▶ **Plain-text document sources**
········
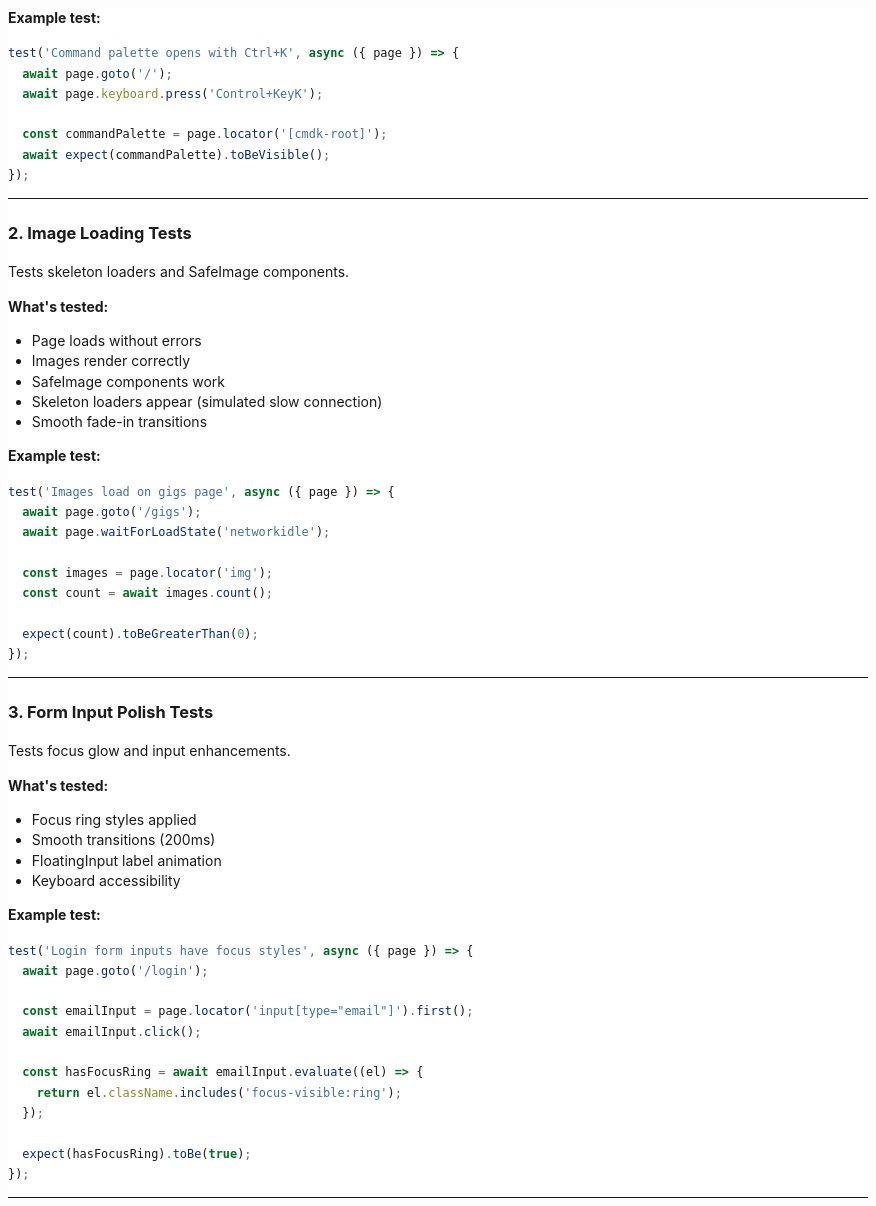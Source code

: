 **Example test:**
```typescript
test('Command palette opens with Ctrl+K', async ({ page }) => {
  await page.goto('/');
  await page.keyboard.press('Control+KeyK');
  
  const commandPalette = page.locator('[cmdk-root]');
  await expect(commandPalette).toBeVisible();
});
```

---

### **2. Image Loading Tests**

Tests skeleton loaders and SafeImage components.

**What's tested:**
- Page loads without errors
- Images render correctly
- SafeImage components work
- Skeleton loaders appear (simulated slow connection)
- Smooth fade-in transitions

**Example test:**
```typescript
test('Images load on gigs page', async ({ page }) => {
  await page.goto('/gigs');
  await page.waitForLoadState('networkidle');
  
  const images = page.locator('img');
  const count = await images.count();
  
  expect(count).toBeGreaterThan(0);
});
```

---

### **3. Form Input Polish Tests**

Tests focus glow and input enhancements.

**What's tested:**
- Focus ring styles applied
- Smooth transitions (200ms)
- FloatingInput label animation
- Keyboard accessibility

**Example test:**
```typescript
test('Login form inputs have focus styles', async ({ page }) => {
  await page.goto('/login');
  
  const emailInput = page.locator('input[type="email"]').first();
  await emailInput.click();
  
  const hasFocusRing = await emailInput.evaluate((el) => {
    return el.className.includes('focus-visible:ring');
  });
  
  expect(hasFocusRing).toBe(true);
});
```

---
········
▶ **Task prompt**
Please copy the data above character for character, skipping any pictures.

▶ **Problem solution**
Source code

: **Example test:**
```typescript
test('Command palette opens with Ctrl+K', async ({ page }) => {
  await page.goto('/');
  await page.keyboard.press('Control+KeyK');
  
  const commandPalette = page.locator('[cmdk-root]');
  await expect(commandPalette).toBeVisible();
});
```

---

### **2. Image Loading Tests**

Tests skeleton loaders and SafeImage components.

**What's tested:**
- Page loads without errors
- Images render correctly
- SafeImage components work
- Skeleton loaders appear (simulated slow connection)
- Smooth fade-in transitions

**Example test:**
```typescript
test('Images load on gigs page', async ({ page }) => {
  await page.goto('/gigs');
  await page.waitForLoadState('networkidle');
  
  const images = page.locator('img');
  const count = await images.count();
  
  expect(count).toBeGreaterThan(0);
});
```

---

### **3. Form Input Polish Tests**

Tests focus glow and input enhancements.

**What's tested:**
- Focus ring styles applied
- Smooth transitions (200ms)
- FloatingInput label animation
- Keyboard accessibility

**Example test:**
```typescript
test('Login form inputs have focus styles', async ({ page }) => {
  await page.goto('/login');
  
  const emailInput = page.locator('input[type="email"]').first();
  await emailInput.click();
  
  const hasFocusRing = await emailInput.evaluate((el) => {
    return el.className.includes('focus-visible:ring');
  });
  
  expect(hasFocusRing).toBe(true);
});
```

---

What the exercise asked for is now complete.